What needs to be done
Filter the entries down to the lines containing "putnik", and copy those lines.
━━━ Input material ━━━
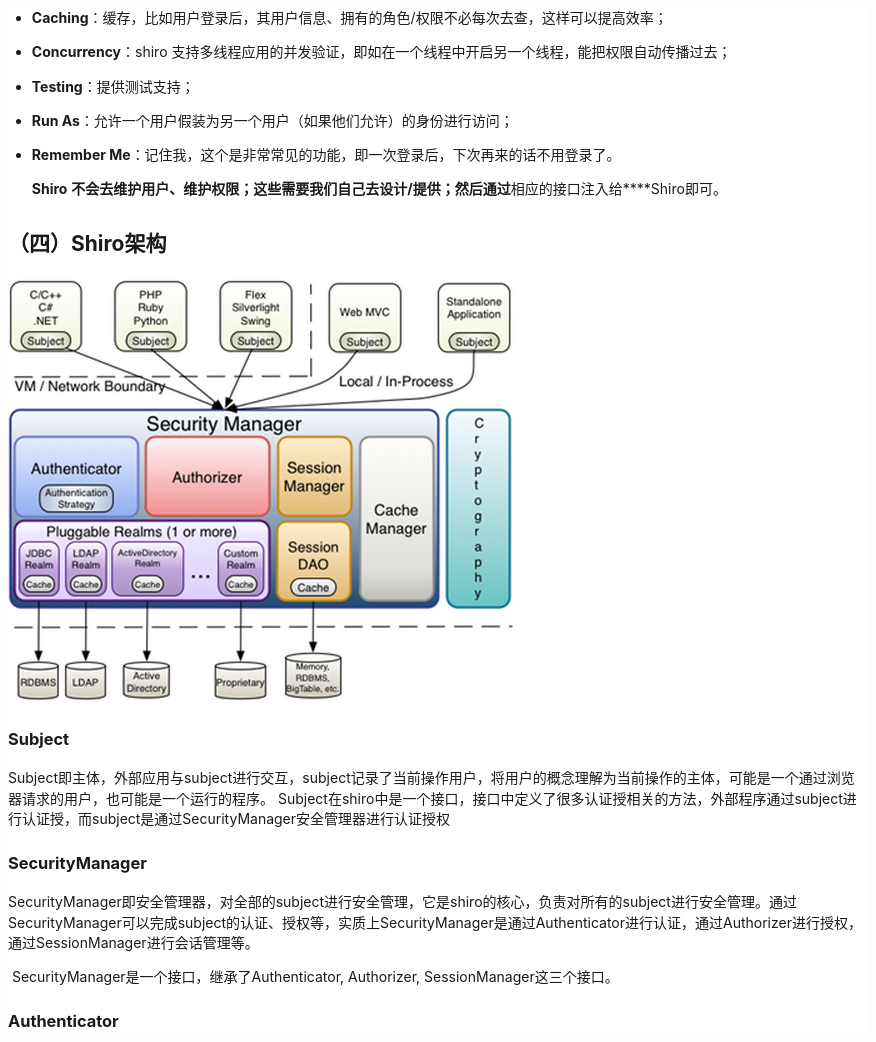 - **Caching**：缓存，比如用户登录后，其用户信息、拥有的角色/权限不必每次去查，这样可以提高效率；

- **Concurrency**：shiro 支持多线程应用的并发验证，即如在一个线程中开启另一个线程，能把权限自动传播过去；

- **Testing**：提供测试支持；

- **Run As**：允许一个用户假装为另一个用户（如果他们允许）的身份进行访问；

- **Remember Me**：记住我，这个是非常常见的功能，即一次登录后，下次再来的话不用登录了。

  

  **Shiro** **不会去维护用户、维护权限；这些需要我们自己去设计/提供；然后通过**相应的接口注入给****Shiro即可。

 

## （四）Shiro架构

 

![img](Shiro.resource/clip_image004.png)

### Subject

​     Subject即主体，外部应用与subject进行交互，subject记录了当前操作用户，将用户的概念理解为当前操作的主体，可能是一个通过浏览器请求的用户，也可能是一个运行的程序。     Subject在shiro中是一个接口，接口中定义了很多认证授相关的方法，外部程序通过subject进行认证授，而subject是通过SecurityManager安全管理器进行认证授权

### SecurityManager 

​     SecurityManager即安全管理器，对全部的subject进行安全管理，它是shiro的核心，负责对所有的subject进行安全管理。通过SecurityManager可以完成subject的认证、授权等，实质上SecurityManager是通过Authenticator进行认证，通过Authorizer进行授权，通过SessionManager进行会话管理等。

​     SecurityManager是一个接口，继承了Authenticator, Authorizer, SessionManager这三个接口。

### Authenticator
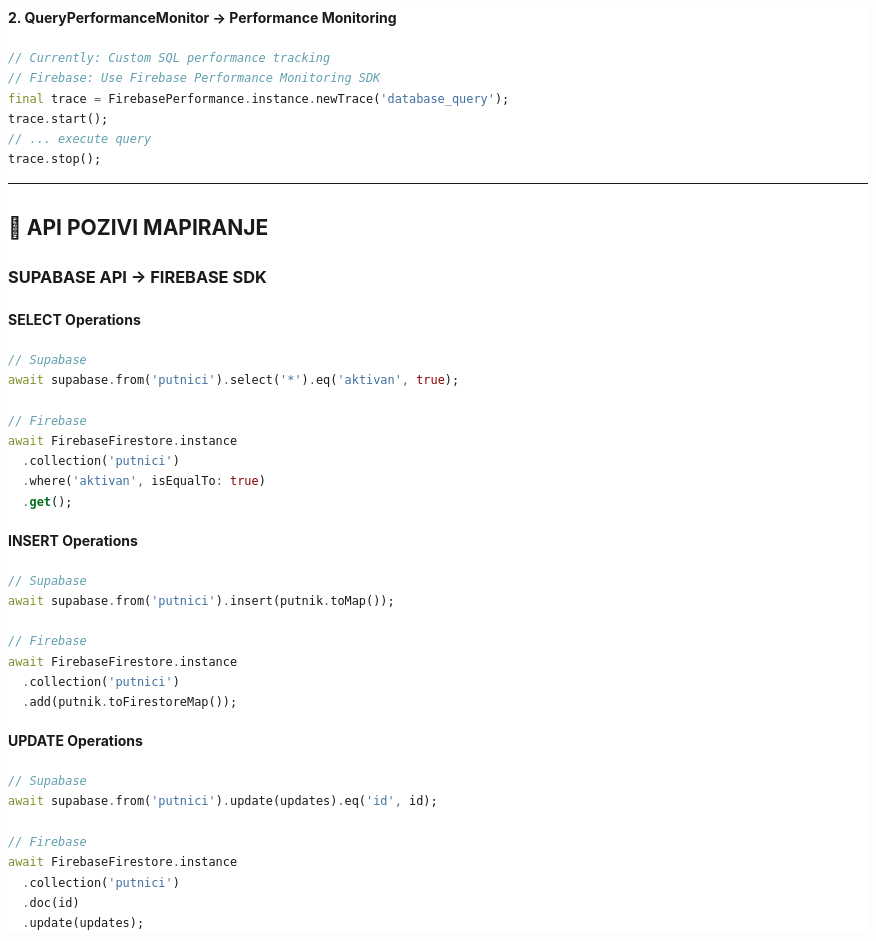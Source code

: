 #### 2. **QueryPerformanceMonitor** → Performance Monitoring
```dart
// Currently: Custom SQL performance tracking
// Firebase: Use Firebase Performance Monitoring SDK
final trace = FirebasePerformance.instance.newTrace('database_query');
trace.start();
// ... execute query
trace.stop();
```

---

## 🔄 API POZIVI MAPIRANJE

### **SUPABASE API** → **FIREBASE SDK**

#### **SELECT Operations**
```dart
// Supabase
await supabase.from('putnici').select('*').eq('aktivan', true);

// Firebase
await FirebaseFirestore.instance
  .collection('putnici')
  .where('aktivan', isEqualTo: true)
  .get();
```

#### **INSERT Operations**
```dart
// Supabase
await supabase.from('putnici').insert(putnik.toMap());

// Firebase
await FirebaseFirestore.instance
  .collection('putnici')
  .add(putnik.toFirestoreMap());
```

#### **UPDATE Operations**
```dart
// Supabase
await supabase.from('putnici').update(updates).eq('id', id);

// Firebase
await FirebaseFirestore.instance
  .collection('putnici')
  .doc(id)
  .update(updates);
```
━━━
Exercise output
await supabase.from('putnici').insert(putnik.toMap());
  .add(putnik.toFirestoreMap());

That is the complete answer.